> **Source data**
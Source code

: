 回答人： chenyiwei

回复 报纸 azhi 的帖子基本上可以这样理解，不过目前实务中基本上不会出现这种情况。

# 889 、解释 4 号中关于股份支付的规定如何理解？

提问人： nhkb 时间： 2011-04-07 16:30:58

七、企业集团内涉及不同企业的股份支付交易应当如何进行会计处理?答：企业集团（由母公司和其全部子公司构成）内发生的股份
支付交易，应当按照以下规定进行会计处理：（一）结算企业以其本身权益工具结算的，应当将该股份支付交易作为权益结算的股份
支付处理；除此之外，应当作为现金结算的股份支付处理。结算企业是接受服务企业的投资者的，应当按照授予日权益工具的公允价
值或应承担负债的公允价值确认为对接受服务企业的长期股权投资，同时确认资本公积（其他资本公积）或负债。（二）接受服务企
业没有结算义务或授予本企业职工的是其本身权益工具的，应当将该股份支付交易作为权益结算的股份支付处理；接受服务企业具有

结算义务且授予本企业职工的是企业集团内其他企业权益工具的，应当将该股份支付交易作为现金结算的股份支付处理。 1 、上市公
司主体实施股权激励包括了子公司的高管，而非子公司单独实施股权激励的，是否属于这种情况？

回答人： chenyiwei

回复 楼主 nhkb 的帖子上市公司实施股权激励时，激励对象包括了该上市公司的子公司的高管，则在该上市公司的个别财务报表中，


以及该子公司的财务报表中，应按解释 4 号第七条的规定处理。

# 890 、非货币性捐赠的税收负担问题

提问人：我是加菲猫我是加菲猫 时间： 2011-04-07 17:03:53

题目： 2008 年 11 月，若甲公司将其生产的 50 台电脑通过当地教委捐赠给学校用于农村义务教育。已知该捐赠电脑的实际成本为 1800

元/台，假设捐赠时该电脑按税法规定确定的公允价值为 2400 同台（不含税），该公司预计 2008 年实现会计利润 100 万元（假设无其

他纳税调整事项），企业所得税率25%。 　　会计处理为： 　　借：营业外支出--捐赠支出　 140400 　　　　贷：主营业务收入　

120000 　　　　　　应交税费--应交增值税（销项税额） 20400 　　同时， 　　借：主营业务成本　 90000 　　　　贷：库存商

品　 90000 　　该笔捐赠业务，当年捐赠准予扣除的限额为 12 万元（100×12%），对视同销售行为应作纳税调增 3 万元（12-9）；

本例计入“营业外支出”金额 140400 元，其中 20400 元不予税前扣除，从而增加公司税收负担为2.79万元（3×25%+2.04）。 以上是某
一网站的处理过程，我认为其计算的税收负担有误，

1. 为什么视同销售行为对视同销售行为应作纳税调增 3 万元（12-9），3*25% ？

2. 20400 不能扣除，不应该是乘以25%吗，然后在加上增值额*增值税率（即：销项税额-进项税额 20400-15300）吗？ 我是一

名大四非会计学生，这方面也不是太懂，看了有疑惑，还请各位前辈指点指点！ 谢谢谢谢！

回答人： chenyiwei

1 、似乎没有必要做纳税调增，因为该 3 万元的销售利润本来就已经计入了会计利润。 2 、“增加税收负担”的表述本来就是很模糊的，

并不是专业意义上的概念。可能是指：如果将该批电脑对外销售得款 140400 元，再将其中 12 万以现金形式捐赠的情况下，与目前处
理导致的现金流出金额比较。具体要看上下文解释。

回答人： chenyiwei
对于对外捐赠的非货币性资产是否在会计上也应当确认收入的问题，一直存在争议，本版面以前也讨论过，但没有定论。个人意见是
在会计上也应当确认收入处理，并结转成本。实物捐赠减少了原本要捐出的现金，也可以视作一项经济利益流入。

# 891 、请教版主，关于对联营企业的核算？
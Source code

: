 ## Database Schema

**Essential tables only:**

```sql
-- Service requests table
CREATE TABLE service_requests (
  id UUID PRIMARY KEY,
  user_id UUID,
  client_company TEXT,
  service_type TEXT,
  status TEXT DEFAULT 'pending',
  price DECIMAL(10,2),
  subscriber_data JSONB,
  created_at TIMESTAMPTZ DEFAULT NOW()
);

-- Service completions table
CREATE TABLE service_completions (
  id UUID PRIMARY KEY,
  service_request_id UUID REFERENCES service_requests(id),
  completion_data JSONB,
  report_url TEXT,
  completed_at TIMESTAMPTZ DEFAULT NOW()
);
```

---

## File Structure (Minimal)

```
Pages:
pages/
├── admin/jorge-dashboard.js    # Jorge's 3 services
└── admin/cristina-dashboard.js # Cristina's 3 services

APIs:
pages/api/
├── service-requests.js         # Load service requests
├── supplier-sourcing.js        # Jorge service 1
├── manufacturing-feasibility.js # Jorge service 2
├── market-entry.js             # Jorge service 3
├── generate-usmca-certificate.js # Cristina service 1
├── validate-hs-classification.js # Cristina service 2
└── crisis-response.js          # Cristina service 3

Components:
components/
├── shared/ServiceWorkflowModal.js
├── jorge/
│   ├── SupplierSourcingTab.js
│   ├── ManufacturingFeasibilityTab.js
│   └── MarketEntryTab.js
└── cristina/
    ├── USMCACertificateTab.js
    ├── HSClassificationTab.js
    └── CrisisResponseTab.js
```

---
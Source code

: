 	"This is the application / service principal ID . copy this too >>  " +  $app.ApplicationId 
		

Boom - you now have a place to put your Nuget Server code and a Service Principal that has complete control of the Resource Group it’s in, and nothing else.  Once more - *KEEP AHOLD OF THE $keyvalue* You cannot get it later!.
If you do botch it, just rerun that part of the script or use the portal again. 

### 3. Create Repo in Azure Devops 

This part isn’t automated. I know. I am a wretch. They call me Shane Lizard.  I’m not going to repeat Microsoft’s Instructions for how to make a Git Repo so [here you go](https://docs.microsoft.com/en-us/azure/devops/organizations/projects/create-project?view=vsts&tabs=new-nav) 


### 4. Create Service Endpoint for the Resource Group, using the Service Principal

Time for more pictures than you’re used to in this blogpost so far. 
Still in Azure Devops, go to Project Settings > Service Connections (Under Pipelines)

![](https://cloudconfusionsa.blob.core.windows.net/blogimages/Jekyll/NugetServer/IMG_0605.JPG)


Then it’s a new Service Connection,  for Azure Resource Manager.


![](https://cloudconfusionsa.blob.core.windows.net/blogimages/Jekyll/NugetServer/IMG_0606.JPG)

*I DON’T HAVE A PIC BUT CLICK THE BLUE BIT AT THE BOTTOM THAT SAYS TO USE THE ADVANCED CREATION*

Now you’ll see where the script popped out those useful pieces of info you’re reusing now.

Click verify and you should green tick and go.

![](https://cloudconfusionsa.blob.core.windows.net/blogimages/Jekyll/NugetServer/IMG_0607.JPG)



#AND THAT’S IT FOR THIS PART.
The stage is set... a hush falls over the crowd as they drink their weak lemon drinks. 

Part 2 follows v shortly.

> **Task requirements**
In the records above, how many lines hold the string "blogimages"? Respond with that number only.

> **Exercise result**
3